## TASK
Beginning with the line that holds "network consisting of" in the data below, give again every line through the one that holds "the EPR sharing", exactly as written.

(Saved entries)
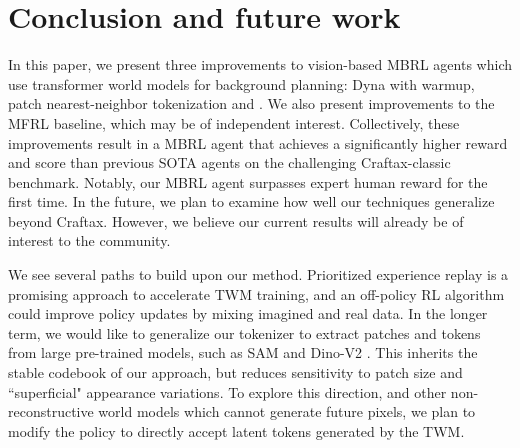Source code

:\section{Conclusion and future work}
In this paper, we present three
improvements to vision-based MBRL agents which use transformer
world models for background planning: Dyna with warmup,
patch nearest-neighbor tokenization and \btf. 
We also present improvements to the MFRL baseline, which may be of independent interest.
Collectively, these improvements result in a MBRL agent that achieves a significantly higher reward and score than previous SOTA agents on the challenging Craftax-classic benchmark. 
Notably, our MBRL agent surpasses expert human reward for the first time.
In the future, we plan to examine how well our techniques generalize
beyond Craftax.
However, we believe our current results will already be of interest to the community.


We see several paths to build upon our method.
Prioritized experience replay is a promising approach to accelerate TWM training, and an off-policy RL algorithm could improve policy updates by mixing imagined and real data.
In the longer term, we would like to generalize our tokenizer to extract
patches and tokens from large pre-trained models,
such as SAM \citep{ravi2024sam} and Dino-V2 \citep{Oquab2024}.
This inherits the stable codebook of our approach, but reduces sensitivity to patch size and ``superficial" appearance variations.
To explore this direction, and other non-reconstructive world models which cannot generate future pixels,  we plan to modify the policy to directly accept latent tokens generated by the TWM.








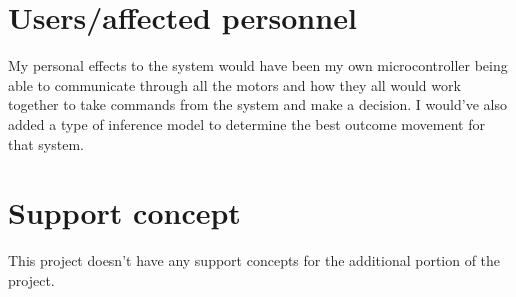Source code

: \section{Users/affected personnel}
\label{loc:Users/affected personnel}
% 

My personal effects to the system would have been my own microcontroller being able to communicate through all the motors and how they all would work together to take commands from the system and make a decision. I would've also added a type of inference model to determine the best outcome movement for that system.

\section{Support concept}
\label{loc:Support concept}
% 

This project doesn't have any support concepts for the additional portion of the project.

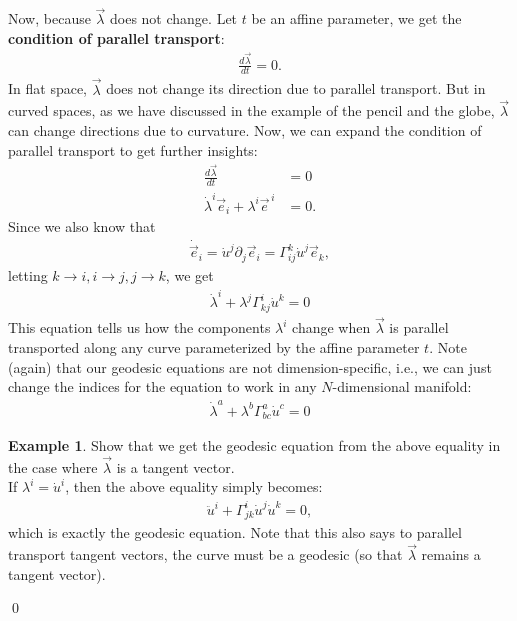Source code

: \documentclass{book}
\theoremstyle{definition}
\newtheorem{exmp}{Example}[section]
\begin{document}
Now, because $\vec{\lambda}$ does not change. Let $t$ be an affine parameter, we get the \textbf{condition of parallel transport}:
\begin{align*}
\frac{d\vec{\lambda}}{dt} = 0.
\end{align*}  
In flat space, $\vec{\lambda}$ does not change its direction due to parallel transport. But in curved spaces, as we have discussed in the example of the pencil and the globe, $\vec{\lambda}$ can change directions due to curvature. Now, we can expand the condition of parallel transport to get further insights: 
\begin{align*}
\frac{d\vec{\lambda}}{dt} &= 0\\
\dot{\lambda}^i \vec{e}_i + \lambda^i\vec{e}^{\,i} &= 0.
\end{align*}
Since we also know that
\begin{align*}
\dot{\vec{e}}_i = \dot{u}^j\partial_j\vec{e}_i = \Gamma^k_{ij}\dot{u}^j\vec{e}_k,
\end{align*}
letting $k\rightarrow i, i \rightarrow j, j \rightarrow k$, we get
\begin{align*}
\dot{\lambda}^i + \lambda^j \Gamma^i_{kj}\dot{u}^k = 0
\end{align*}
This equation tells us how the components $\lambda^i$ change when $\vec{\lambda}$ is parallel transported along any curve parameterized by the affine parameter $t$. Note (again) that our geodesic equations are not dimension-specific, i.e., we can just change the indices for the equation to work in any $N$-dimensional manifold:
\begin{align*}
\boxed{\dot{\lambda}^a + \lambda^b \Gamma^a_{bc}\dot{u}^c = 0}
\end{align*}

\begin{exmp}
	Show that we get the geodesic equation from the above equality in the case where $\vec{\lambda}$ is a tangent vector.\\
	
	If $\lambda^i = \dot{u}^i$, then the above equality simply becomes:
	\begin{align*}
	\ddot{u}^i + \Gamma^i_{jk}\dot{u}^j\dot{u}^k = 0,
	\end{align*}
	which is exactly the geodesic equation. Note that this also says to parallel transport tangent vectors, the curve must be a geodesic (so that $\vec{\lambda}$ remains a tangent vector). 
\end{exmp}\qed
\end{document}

...

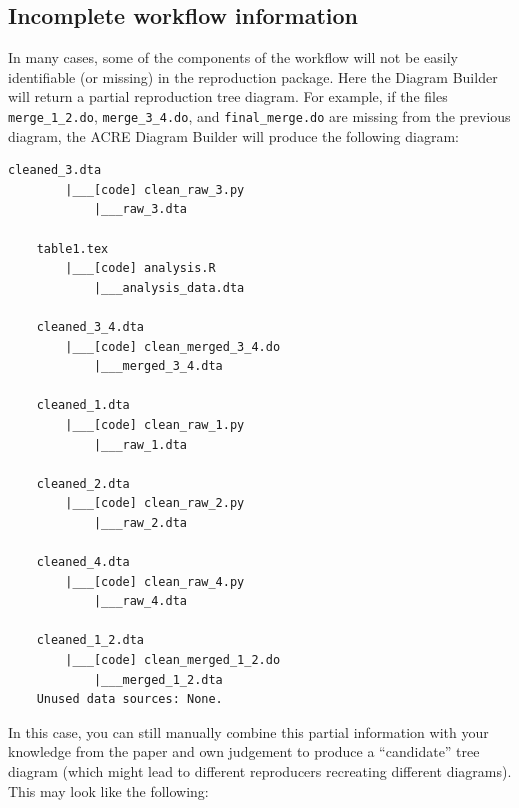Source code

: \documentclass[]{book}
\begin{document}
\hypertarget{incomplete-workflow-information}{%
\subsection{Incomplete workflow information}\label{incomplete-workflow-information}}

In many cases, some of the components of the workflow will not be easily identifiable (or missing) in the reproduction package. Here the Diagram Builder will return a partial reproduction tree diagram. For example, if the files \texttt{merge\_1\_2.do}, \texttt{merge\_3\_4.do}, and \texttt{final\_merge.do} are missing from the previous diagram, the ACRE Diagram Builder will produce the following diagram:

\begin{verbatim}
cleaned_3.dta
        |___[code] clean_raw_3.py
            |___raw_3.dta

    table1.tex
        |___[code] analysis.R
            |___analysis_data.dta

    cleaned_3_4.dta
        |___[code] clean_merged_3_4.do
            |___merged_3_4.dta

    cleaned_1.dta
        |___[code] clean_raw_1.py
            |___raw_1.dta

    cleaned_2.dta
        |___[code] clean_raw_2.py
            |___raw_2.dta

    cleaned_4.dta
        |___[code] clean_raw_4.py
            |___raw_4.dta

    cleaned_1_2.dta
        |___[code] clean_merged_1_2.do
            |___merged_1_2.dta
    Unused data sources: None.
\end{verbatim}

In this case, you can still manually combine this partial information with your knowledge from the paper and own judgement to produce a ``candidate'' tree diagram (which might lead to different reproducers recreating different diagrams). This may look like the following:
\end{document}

---

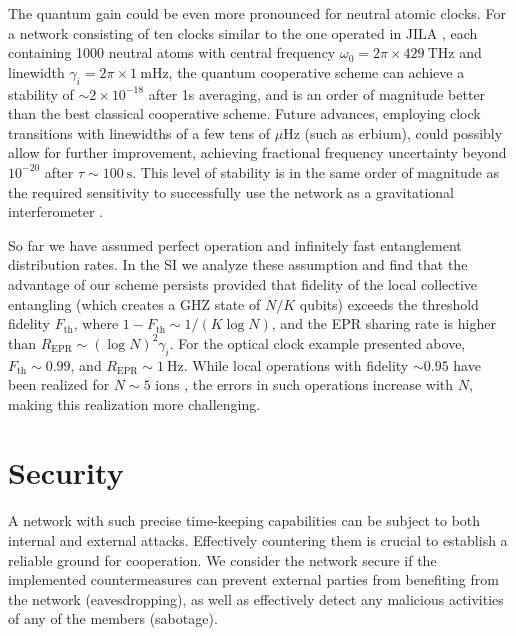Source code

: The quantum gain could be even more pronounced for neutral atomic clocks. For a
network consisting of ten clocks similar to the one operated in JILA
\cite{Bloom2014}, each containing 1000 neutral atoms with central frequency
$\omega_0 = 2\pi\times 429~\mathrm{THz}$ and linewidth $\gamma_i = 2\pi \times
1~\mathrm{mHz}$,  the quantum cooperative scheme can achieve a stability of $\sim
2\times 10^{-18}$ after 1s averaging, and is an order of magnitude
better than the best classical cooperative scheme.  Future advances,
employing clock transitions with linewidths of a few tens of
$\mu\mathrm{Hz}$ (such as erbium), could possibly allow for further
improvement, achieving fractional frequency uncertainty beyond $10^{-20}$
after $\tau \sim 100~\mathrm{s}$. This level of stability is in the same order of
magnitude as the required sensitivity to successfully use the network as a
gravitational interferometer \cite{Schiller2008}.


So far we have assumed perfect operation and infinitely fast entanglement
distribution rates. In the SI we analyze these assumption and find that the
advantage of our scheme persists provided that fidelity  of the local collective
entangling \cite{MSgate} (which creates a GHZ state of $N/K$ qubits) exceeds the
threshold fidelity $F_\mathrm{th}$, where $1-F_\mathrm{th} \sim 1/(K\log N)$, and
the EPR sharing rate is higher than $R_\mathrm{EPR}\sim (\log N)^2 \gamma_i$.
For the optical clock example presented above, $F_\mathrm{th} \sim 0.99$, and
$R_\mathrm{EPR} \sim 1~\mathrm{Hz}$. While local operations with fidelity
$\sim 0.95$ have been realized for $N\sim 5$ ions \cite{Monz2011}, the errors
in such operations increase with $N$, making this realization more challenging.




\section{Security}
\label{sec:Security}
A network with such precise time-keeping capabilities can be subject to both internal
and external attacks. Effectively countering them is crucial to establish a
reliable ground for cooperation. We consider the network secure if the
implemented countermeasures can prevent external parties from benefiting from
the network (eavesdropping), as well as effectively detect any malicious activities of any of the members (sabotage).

## SOLUTION
network consisting of ten clocks similar to the one operated in JILA
\cite{Bloom2014}, each containing 1000 neutral atoms with central frequency
$\omega_0 = 2\pi\times 429~\mathrm{THz}$ and linewidth $\gamma_i = 2\pi \times
1~\mathrm{mHz}$,  the quantum cooperative scheme can achieve a stability of $\sim
2\times 10^{-18}$ after 1s averaging, and is an order of magnitude
better than the best classical cooperative scheme.  Future advances,
employing clock transitions with linewidths of a few tens of
$\mu\mathrm{Hz}$ (such as erbium), could possibly allow for further
improvement, achieving fractional frequency uncertainty beyond $10^{-20}$
after $\tau \sim 100~\mathrm{s}$. This level of stability is in the same order of
magnitude as the required sensitivity to successfully use the network as a
gravitational interferometer \cite{Schiller2008}.


So far we have assumed perfect operation and infinitely fast entanglement
distribution rates. In the SI we analyze these assumption and find that the
advantage of our scheme persists provided that fidelity  of the local collective
entangling \cite{MSgate} (which creates a GHZ state of $N/K$ qubits) exceeds the
threshold fidelity $F_\mathrm{th}$, where $1-F_\mathrm{th} \sim 1/(K\log N)$, and
the EPR sharing rate is higher than $R_\mathrm{EPR}\sim (\log N)^2 \gamma_i$.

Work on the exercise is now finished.